It's never a good look when a company's CEO steps down immediately with no notice period, especially when there was no indication of their upcoming exit in the recent full-year report. So it's perhaps no surprise that shares in Greencross Limited (ASX: GXL) dropped 13.5% to close at $6.08 yesterday afternoon.
In case you missed it, Greencross' Chief Executive Officer (CEO), Mr Jeffrey David yesterday announced that he would step down effective immediately. He has been replaced as CEO by Mr Martin Nicholas, the current Chief Financial Officer (CFO) of Greencross.

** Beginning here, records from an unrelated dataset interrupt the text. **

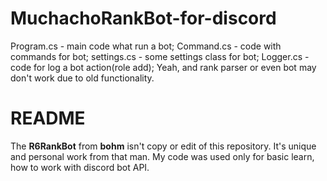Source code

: # MuchachoRankBot-for-discord
Program.cs - main code what run a bot;
Command.cs - code with commands for bot;
settings.cs - some settings class for bot;
Logger.cs - code for log a bot action(role add);
Yeah, and rank parser or even bot may don't work due to old functionality.

# README
The **R6RankBot** from **bohm** isn't copy or edit of this repository.
It's unique and personal work from that man.
My code was used only for basic learn, how to work with discord bot API.
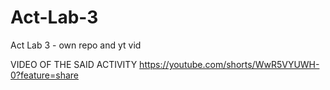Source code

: # Act-Lab-3
Act Lab 3 - own repo and yt vid

VIDEO OF THE SAID ACTIVITY
https://youtube.com/shorts/WwR5VYUWH-0?feature=share
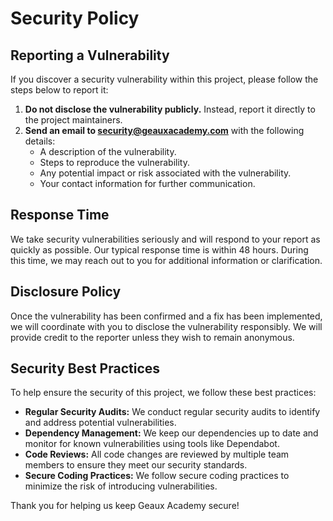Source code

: # Security Policy

## Reporting a Vulnerability

If you discover a security vulnerability within this project, please follow the steps below to report it:

1. **Do not disclose the vulnerability publicly.** Instead, report it directly to the project maintainers.
2. **Send an email to [security@geauxacademy.com](mailto:security@geauxacademy.com)** with the following details:
   - A description of the vulnerability.
   - Steps to reproduce the vulnerability.
   - Any potential impact or risk associated with the vulnerability.
   - Your contact information for further communication.

## Response Time

We take security vulnerabilities seriously and will respond to your report as quickly as possible. Our typical response time is within 48 hours. During this time, we may reach out to you for additional information or clarification.

## Disclosure Policy

Once the vulnerability has been confirmed and a fix has been implemented, we will coordinate with you to disclose the vulnerability responsibly. We will provide credit to the reporter unless they wish to remain anonymous.

## Security Best Practices

To help ensure the security of this project, we follow these best practices:

- **Regular Security Audits:** We conduct regular security audits to identify and address potential vulnerabilities.
- **Dependency Management:** We keep our dependencies up to date and monitor for known vulnerabilities using tools like Dependabot.
- **Code Reviews:** All code changes are reviewed by multiple team members to ensure they meet our security standards.
- **Secure Coding Practices:** We follow secure coding practices to minimize the risk of introducing vulnerabilities.

Thank you for helping us keep Geaux Academy secure!
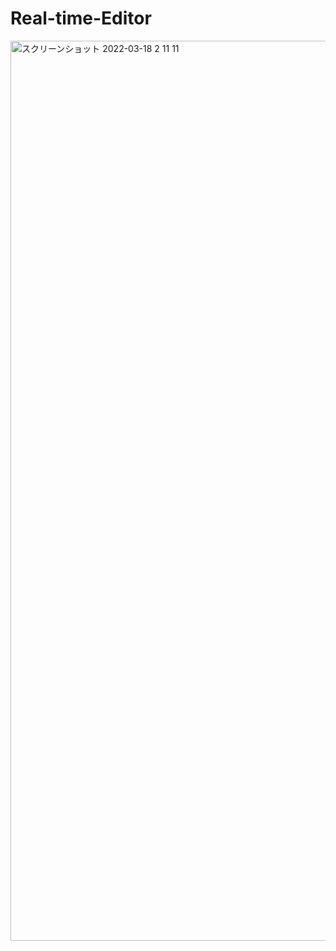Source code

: # Real-time-Editor

<img width="1440" alt="スクリーンショット 2022-03-18 2 11 11" src="https://user-images.githubusercontent.com/34049491/158856333-d73299ab-a755-4214-b2a6-7da76fa0e7fe.png">
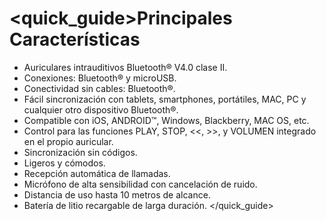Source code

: <quick_guide>Principales Características
=========
* Auriculares intrauditivos Bluetooth® V4.0 clase II.
*	Conexiones: Bluetooth® y microUSB.
*	Conectividad sin cables: Bluetooth®.
*	Fácil sincronización con tablets, smartphones, portátiles, MAC, PC y cualquier otro dispositivo Bluetooth®.
* Compatible con iOS, ANDROID™, Windows, Blackberry, MAC OS, etc.
* Control para las funciones PLAY, STOP, <<, >>, y VOLUMEN integrado en el propio auricular.
*	Sincronización sin códigos.
*	Ligeros y cómodos.
*	Recepción automática de llamadas.
*	Micrófono de alta sensibilidad con cancelación de ruido.
*	Distancia de uso hasta 10 metros de alcance.
*	Batería de litio recargable de larga duración.
</quick_guide>
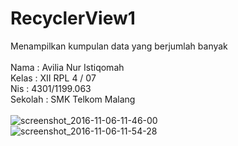 # RecyclerView1
Menampilkan kumpulan data yang berjumlah banyak<br>
<br>
Nama : Avilia Nur Istiqomah<br>
Kelas : XII RPL 4 / 07<br>
Nis : 4301/1199.063 <br>
Sekolah : SMK Telkom Malang<br>
<br>
![screenshot_2016-11-06-11-46-00](https://cloud.githubusercontent.com/assets/22524037/20035464/1dcd4846-a418-11e6-89d5-0b0e04c8e068.png)<br>
![screenshot_2016-11-06-11-54-28](https://cloud.githubusercontent.com/assets/22524037/20035463/1dcc9bda-a418-11e6-8282-99a60db846db.png)<br>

Investors were clearly worried the announcement presaged even worse news, and with the recent turmoil over Slater & Gordon Limited's (ASX: SGH) accounting practices and the constant class actions against Cash Converters International Ltd (ASX: CCV) these are fears I sympathise with.
On the other hand, it's important to note that while Mr David was an experienced retailer and the co-founder of Mammoth Pet stores, he has been replaced by an equally experienced executive and company insider in the form of Mr Nicholas.
More importantly, investors who read Greencross' recent report will know of the company's plan to co-locate stores to drive revenue and capture a larger part of the market. This strategy has already been developed and put into practice, and could probably be carried out even without the key brains behind it.
On top of that, Greencross confirmed the recent outlook provided in the annual report and reiterated that the year had started strong with like-for-like sales growth of 6.3% in the first eight weeks.
So while the change of CEO and short-term share falls might be concerning, I see nothing here to worry long-term investors and believe that Greencross shares represent great value right now.